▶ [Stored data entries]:
◇ ◇ ◇
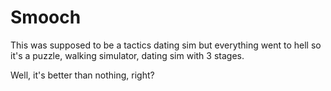 # Smooch

This was supposed to be a tactics dating sim but everything went to hell so it's a puzzle, walking simulator, dating sim with 3 stages.

Well, it's better than nothing, right?
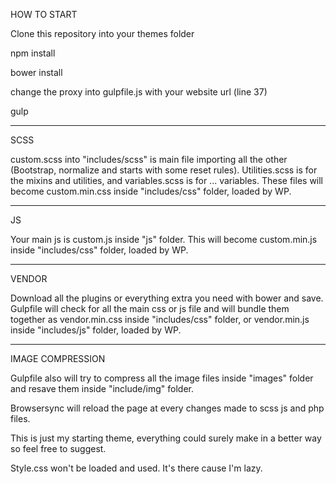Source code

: HOW TO START

Clone this repository into your themes folder

npm install

bower install

change the proxy into gulpfile.js with your website url (line 37)

gulp
 
********************************
 
 
SCSS

custom.scss into "includes/scss" is main file importing all the other (Bootstrap, normalize and starts with some reset rules). Utilities.scss is for the mixins and utilities, and variables.scss is for ... variables.
These files will become custom.min.css inside "includes/css" folder, loaded by WP.
 
********************************
 
JS
 
Your main js is custom.js inside "js" folder. This will become custom.min.js inside "includes/css" folder, loaded by WP.
 
********************************
 
VENDOR
 
Download all the plugins or everything extra you need with bower and save. Gulpfile will check for all the main css or js file and will bundle them together as vendor.min.css inside "includes/css" folder, or vendor.min.js inside "includes/js" folder, loaded by WP.
 
********************************
 
IMAGE COMPRESSION
 
Gulpfile also will try to compress all the image files inside "images" folder and resave them inside "include/img" folder.


Browsersync will reload the page at every changes made to scss js and php files.


This is just my starting theme, everything could surely make in a better way so feel free to suggest.


Style.css won't be loaded and used. It's there cause I'm lazy.
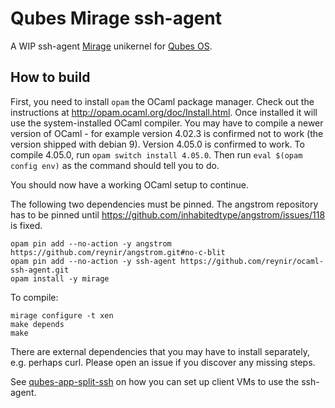 # Qubes Mirage ssh-agent

A WIP ssh-agent [Mirage](https://mirage.io/) unikernel for [Qubes OS](https://qubes-os.org/).

## How to build

First, you need to install `opam` the OCaml package manager. Check out the instructions at http://opam.ocaml.org/doc/Install.html.
Once installed it will use the system-installed OCaml compiler.
You may have to compile a newer version of OCaml - for example version 4.02.3 is confirmed not to work (the version shipped with debian 9). Version 4.05.0 is confirmed to work.
To compile 4.05.0, run `opam switch install 4.05.0`. Then run `eval $(opam config env)` as the command should tell you to do.

You should now have a working OCaml setup to continue.

The following two dependencies must be pinned.
The angstrom repository has to be pinned until https://github.com/inhabitedtype/angstrom/issues/118 is fixed.

    opam pin add --no-action -y angstrom https://github.com/reynir/angstrom.git#no-c-blit
    opam pin add --no-action -y ssh-agent https://github.com/reynir/ocaml-ssh-agent.git
    opam install -y mirage

To compile:

    mirage configure -t xen
    make depends
    make

There are external dependencies that you may have to install separately, e.g. perhaps curl. Please open an issue if you discover any missing steps.

See [qubes-app-split-ssh](https://github.com/henn/qubes-app-split-ssh) on how you can set up client VMs to use the ssh-agent.
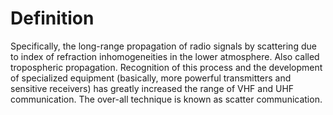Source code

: # Definition

Specifically, the long-range propagation of radio signals by scattering
due to index of refraction inhomogeneities in the lower atmosphere. Also
called tropospheric propagation. Recognition of this process and the
development of specialized equipment (basically, more powerful
transmitters and sensitive receivers) has greatly increased the range of
VHF and UHF communication. The over-all technique is known as scatter
communication.

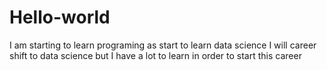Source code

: # Hello-world
I am starting to learn programing as start to learn data science 
I will career shift to data science but I have a lot to learn in order to start this career 
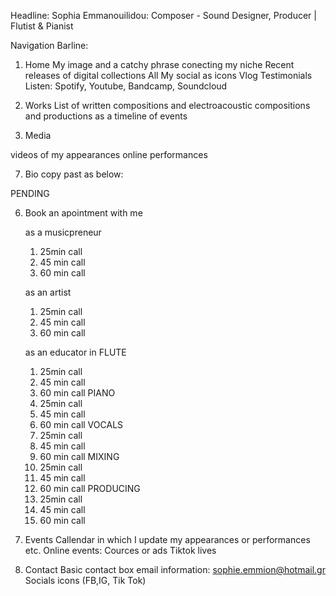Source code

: Headline: Sophia Emmanouilidou: Composer - Sound Designer, Producer | Flutist & Pianist
 
Navigation Barline:
1. Home
   My image and a catchy phrase conecting my niche
   Recent releases of digital collections
   All My social as icons
   Vlog
   Testimonials
   Listen: Spotify, Youtube, Bandcamp, Soundcloud
   
3. Works
   List of written compositions and electroacoustic compositions and productions as a timeline of events
   
5. Media

videos of my appearances online
performances 


7. Bio
   copy past as below:

PENDING
   
6. Book an apointment with me

   as a musicpreneur
   1. 25min call
   2. 45 min call
   3. 60 min call
  
   as an artist
   1. 25min call
   2. 45 min call
   3. 60 min call
   
   as an educator in
   FLUTE
   1. 25min call
   2. 45 min call
   3. 60 min call
   PIANO
   1. 25min call
   2. 45 min call
   3. 60 min call
   VOCALS
   1. 25min call
   2. 45 min call
   3. 60 min call
   MIXING
   1. 25min call
   2. 45 min call
   3. 60 min call
   PRODUCING
   1. 25min call
   2. 45 min call
   3. 60 min call
   
8. Events
   Callendar in which I update my appearances or performances etc.
   Online events: Cources or ads 
   Tiktok lives
   
10. Contact
   Basic contact box
   email information: sophie.emmion@hotmail.gr
   Socials icons (FB,IG, Tik Tok)
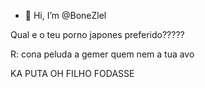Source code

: - 👋 Hi, I’m @BoneZlel

Qual e o teu porno japones preferido?????

R: cona peluda a gemer quem nem a tua avo

KA PUTA OH FILHO FODASSE 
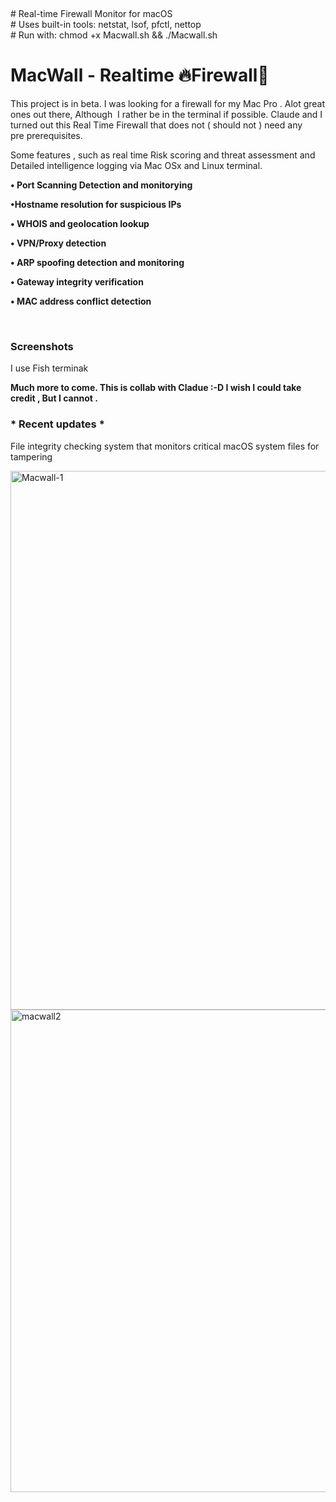 <p>&nbsp;</p>
<p style="text-align: left;"># Real-time Firewall Monitor for macOS<br /># Uses built-in tools: netstat, lsof, pfctl, nettop<br /># Run with: chmod +x Macwall.sh &amp;&amp; ./Macwall.sh</p>
<h1><strong>MacWall - Realtime 🔥Firewall🧱&nbsp;</strong></h1>
<p>This project is in beta. I was looking for a firewall for my Mac Pro . Alot great ones out there, Although&nbsp; I rather be in the terminal if possible. Claude and I turned out this Real Time Firewall that does not ( should not ) need any pre&nbsp;prerequisites.</p>
<p>Some features , such as real time Risk scoring and threat assessment and Detailed intelligence logging via Mac OSx and Linux terminal.</p>
<p><strong> &bull; Port Scanning Detection and monitorying </strong></p>
<p><strong>&bull;Hostname resolution for suspicious IPs </strong></p>
<p><strong>&bull; WHOIS and geolocation lookup </strong></p>
<p><strong>&bull; VPN/Proxy detection </strong></p>
<p><strong>&bull; ARP spoofing detection and monitoring </strong></p>
<p><strong>&bull; Gateway integrity verification </strong></p>
<p><strong>&bull; MAC address conflict detection </strong></p>
<p>&nbsp;</p>
<h3> Screenshots</h3>
<p>I use Fish terminak </p>
<p><strong>Much more to come. This is collab with Cladue :-D I wish I could take credit , But I cannot . </strong></p>
<h3>* Recent updates * </h3>
<p>File integrity checking system that monitors critical macOS system files for tampering</p>
<img width="650" height="862" alt="Macwall-1" src="https://github.com/user-attachments/assets/468ffb14-d669-44a4-a0d4-61d20c11466e" />
<img width="667" height="772" alt="macwall2" src="https://github.com/user-attachments/assets/99f5afaa-c359-4489-b9b4-ffa4b51b3305" />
◇ ◇ ◇
▶ [Activity]: Your answer should consist of the lines above between those holding "VHF and UHF" and "Hi, I’m @BoneZlel", inclusive, reproduced word for word and without pictures.

▶ [Completed exercise]:
VHF and UHF communication. The over-all technique is known as scatter
communication.

Source code

: # Hello-world
I am starting to learn programing as start to learn data science 
I will career shift to data science but I have a lot to learn in order to start this career 
Source code

: Headline: Sophia Emmanouilidou: Composer - Sound Designer, Producer | Flutist & Pianist
 
Navigation Barline:
1. Home
   My image and a catchy phrase conecting my niche
   Recent releases of digital collections
   All My social as icons
   Vlog
   Testimonials
   Listen: Spotify, Youtube, Bandcamp, Soundcloud
   
3. Works
   List of written compositions and electroacoustic compositions and productions as a timeline of events
   
5. Media

videos of my appearances online
performances 


7. Bio
   copy past as below:

PENDING
   
6. Book an apointment with me

   as a musicpreneur
   1. 25min call
   2. 45 min call
   3. 60 min call
  
   as an artist
   1. 25min call
   2. 45 min call
   3. 60 min call
   
   as an educator in
   FLUTE
   1. 25min call
   2. 45 min call
   3. 60 min call
   PIANO
   1. 25min call
   2. 45 min call
   3. 60 min call
   VOCALS
   1. 25min call
   2. 45 min call
   3. 60 min call
   MIXING
   1. 25min call
   2. 45 min call
   3. 60 min call
   PRODUCING
   1. 25min call
   2. 45 min call
   3. 60 min call
   
8. Events
   Callendar in which I update my appearances or performances etc.
   Online events: Cources or ads 
   Tiktok lives
   
10. Contact
   Basic contact box
   email information: sophie.emmion@hotmail.gr
   Socials icons (FB,IG, Tik Tok)
Source code

: - 👋 Hi, I’m @BoneZlel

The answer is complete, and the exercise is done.